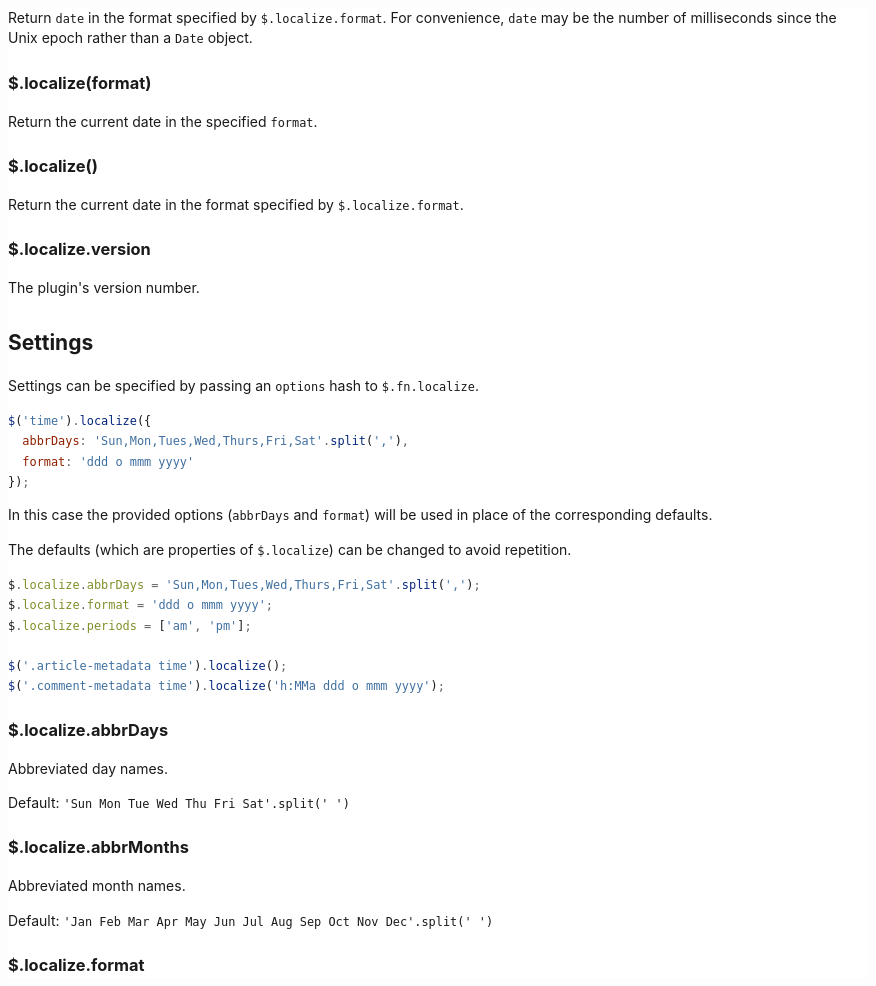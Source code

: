 Return `date` in the format specified by `$.localize.format`. For convenience,
`date` may be the number of milliseconds since the Unix epoch rather than a
`Date` object.

### $.localize(format)

Return the current date in the specified `format`.

### $.localize()

Return the current date in the format specified by `$.localize.format`.

### $.localize.version

The plugin's version number.


## Settings

Settings can be specified by passing an `options` hash to `$.fn.localize`.

```javascript
$('time').localize({
  abbrDays: 'Sun,Mon,Tues,Wed,Thurs,Fri,Sat'.split(','),
  format: 'ddd o mmm yyyy'
});
```

In this case the provided options (`abbrDays` and `format`) will be used in
place of the corresponding defaults.

The defaults (which are properties of `$.localize`) can be changed to avoid
repetition.

```javascript
$.localize.abbrDays = 'Sun,Mon,Tues,Wed,Thurs,Fri,Sat'.split(',');
$.localize.format = 'ddd o mmm yyyy';
$.localize.periods = ['am', 'pm'];

$('.article-metadata time').localize();
$('.comment-metadata time').localize('h:MMa ddd o mmm yyyy');
```

### $.localize.abbrDays

Abbreviated day names.

Default: `'Sun Mon Tue Wed Thu Fri Sat'.split(' ')`

### $.localize.abbrMonths

Abbreviated month names.

Default: `'Jan Feb Mar Apr May Jun Jul Aug Sep Oct Nov Dec'.split(' ')`

### $.localize.format


[aec2f34]: https://github.com/davidchambers/jQuery.localize/commit/aec2f34959aa
[65ac913]: https://github.com/davidchambers/jQuery.localize/commit/65ac9135b11c
[1]: http://html5doctor.com/the-time-element/
[2]: http://www.w3.org/TR/html51/infrastructure.html#valid-global-date-and-time-string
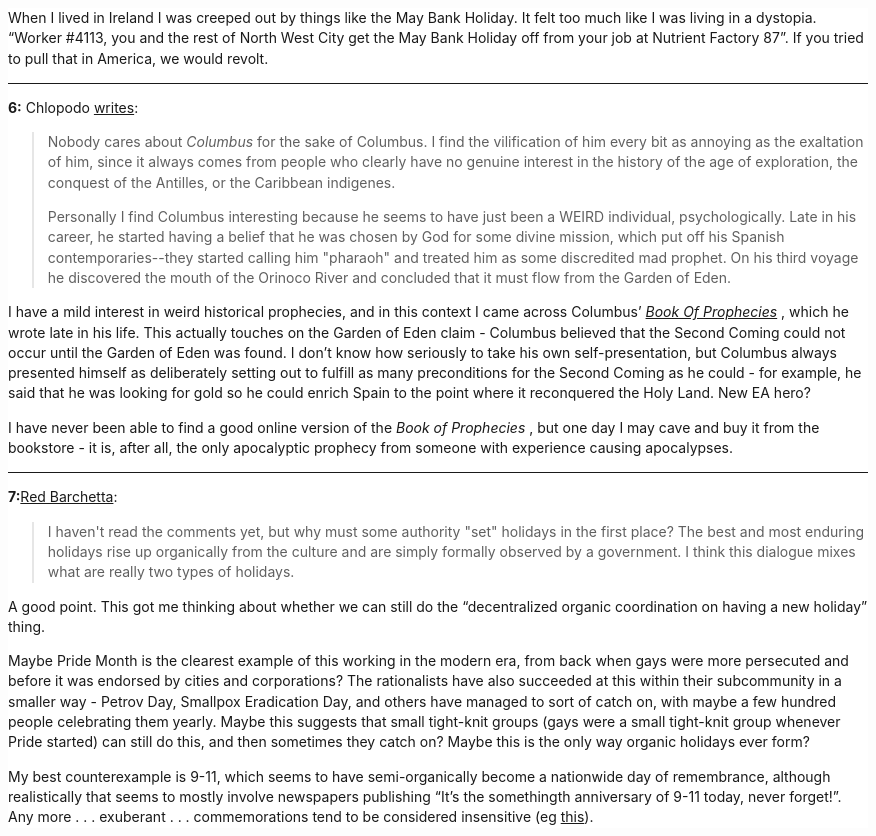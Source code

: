 When I lived in Ireland I was creeped out by things like the May Bank Holiday. It felt too much like I was living in a dystopia. “Worker #4113, you and the rest of North West City get the May Bank Holiday off from your job at Nutrient Factory 87”. If you tried to pull that in America, we would revolt.

* * *

**6:** Chlopodo [writes](https://astralcodexten.substack.com/p/a-columbian-exchange/comment/9585316):

> Nobody cares about *Columbus* for the sake of Columbus. I find the vilification of him every bit as annoying as the exaltation of him, since it always comes from people who clearly have no genuine interest in the history of the age of exploration, the conquest of the Antilles, or the Caribbean indigenes.
> 
> Personally I find Columbus interesting because he seems to have just been a WEIRD individual, psychologically. Late in his career, he started having a belief that he was chosen by God for some divine mission, which put off his Spanish contemporaries--they started calling him "pharaoh" and treated him as some discredited mad prophet. On his third voyage he discovered the mouth of the Orinoco River and concluded that it must flow from the Garden of Eden.

I have a mild interest in weird historical prophecies, and in this context I came across Columbus’ _[Book Of Prophecies](https://en.wikipedia.org/wiki/Book_of_Prophecies)_ , which he wrote late in his life. This actually touches on the Garden of Eden claim - Columbus believed that the Second Coming could not occur until the Garden of Eden was found. I don’t know how seriously to take his own self-presentation, but Columbus always presented himself as deliberately setting out to fulfill as many preconditions for the Second Coming as he could - for example, he said that he was looking for gold so he could enrich Spain to the point where it reconquered the Holy Land. New EA hero?

I have never been able to find a good online version of the _Book of Prophecies_ , but one day I may cave and buy it from the bookstore - it is, after all, the only apocalyptic prophecy from someone with experience causing apocalypses.

* * *

**7:**[Red Barchetta](https://astralcodexten.substack.com/p/a-columbian-exchange/comment/9562993):

> I haven't read the comments yet, but why must some authority "set" holidays in the first place? The best and most enduring holidays rise up organically from the culture and are simply formally observed by a government. I think this dialogue mixes what are really two types of holidays.

A good point. This got me thinking about whether we can still do the “decentralized organic coordination on having a new holiday” thing.

Maybe Pride Month is the clearest example of this working in the modern era, from back when gays were more persecuted and before it was endorsed by cities and corporations? The rationalists have also succeeded at this within their subcommunity in a smaller way - Petrov Day, Smallpox Eradication Day, and others have managed to sort of catch on, with maybe a few hundred people celebrating them yearly. Maybe this suggests that small tight-knit groups (gays were a small tight-knit group whenever Pride started) can still do this, and then sometimes they catch on? Maybe this is the only way organic holidays ever form?

My best counterexample is 9-11, which seems to have semi-organically become a nationwide day of remembrance, although realistically that seems to mostly involve newspapers publishing “It’s the somethingth anniversary of 9-11 today, never forget!”. Any more . . . exuberant . . . commemorations tend to be considered insensitive (eg [this](https://www.newsweek.com/restaurant-slammed-appalling-9-11-themed-menu-1741130)).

How to complete this task: Among the entries, count the lines that hold "number". Reply with the count only.

Completed exercise: 2